Data for analysis Start Marker
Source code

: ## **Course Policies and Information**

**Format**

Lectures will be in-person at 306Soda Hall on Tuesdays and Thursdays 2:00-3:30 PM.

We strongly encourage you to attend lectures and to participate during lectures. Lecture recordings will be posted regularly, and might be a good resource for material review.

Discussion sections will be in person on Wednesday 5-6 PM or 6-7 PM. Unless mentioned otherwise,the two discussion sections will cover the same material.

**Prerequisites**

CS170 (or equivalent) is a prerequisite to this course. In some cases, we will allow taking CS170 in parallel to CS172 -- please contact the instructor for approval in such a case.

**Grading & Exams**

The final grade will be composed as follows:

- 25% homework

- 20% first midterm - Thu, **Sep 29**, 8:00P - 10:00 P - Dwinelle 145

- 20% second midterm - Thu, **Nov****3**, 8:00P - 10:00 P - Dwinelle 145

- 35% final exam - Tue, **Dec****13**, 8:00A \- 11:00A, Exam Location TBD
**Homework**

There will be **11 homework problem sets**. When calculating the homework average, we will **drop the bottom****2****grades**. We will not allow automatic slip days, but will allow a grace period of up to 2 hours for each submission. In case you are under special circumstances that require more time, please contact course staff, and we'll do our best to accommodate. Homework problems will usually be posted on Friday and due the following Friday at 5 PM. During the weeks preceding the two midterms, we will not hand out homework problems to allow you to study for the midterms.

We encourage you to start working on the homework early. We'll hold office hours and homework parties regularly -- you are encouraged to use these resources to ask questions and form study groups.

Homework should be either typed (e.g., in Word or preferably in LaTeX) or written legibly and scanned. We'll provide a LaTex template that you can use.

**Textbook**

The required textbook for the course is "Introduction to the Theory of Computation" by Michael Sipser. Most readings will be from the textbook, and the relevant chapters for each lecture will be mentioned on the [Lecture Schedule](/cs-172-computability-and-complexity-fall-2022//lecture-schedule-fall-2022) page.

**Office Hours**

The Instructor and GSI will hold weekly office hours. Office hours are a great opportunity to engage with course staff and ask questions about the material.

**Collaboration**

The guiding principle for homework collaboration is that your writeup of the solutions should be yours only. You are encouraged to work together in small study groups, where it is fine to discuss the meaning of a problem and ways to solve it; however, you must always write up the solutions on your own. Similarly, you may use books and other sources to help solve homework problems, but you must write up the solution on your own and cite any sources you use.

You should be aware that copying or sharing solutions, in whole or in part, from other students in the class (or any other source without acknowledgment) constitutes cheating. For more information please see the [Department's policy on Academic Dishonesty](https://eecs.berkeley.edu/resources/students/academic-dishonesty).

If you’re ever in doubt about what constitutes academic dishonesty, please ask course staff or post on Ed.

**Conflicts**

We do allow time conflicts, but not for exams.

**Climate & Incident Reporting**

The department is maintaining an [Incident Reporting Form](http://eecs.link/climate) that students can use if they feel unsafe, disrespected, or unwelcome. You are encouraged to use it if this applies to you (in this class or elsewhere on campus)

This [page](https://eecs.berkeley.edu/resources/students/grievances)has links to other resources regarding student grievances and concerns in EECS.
Data for analysis End Marker
#### Aim of the exercise
Would you retype the whole listing, exactly as it reads?

#### Written response
Source code

: ## **Course Policies and Information**

**Format**

Lectures will be in-person at 306Soda Hall on Tuesdays and Thursdays 2:00-3:30 PM.

We strongly encourage you to attend lectures and to participate during lectures. Lecture recordings will be posted regularly, and might be a good resource for material review.

Discussion sections will be in person on Wednesday 5-6 PM or 6-7 PM. Unless mentioned otherwise,the two discussion sections will cover the same material.

**Prerequisites**

CS170 (or equivalent) is a prerequisite to this course. In some cases, we will allow taking CS170 in parallel to CS172 -- please contact the instructor for approval in such a case.

**Grading & Exams**

The final grade will be composed as follows:

- 25% homework

- 20% first midterm - Thu, **Sep 29**, 8:00P - 10:00 P - Dwinelle 145

- 20% second midterm - Thu, **Nov****3**, 8:00P - 10:00 P - Dwinelle 145

- 35% final exam - Tue, **Dec****13**, 8:00A \- 11:00A, Exam Location TBD
**Homework**

There will be **11 homework problem sets**. When calculating the homework average, we will **drop the bottom****2****grades**. We will not allow automatic slip days, but will allow a grace period of up to 2 hours for each submission. In case you are under special circumstances that require more time, please contact course staff, and we'll do our best to accommodate. Homework problems will usually be posted on Friday and due the following Friday at 5 PM. During the weeks preceding the two midterms, we will not hand out homework problems to allow you to study for the midterms.

We encourage you to start working on the homework early. We'll hold office hours and homework parties regularly -- you are encouraged to use these resources to ask questions and form study groups.

Homework should be either typed (e.g., in Word or preferably in LaTeX) or written legibly and scanned. We'll provide a LaTex template that you can use.

**Textbook**

The required textbook for the course is "Introduction to the Theory of Computation" by Michael Sipser. Most readings will be from the textbook, and the relevant chapters for each lecture will be mentioned on the [Lecture Schedule](/cs-172-computability-and-complexity-fall-2022//lecture-schedule-fall-2022) page.

**Office Hours**

The Instructor and GSI will hold weekly office hours. Office hours are a great opportunity to engage with course staff and ask questions about the material.

**Collaboration**

The guiding principle for homework collaboration is that your writeup of the solutions should be yours only. You are encouraged to work together in small study groups, where it is fine to discuss the meaning of a problem and ways to solve it; however, you must always write up the solutions on your own. Similarly, you may use books and other sources to help solve homework problems, but you must write up the solution on your own and cite any sources you use.

You should be aware that copying or sharing solutions, in whole or in part, from other students in the class (or any other source without acknowledgment) constitutes cheating. For more information please see the [Department's policy on Academic Dishonesty](https://eecs.berkeley.edu/resources/students/academic-dishonesty).

If you’re ever in doubt about what constitutes academic dishonesty, please ask course staff or post on Ed.

**Conflicts**

We do allow time conflicts, but not for exams.

**Climate & Incident Reporting**

The department is maintaining an [Incident Reporting Form](http://eecs.link/climate) that students can use if they feel unsafe, disrespected, or unwelcome. You are encouraged to use it if this applies to you (in this class or elsewhere on campus)

This [page](https://eecs.berkeley.edu/resources/students/grievances)has links to other resources regarding student grievances and concerns in EECS.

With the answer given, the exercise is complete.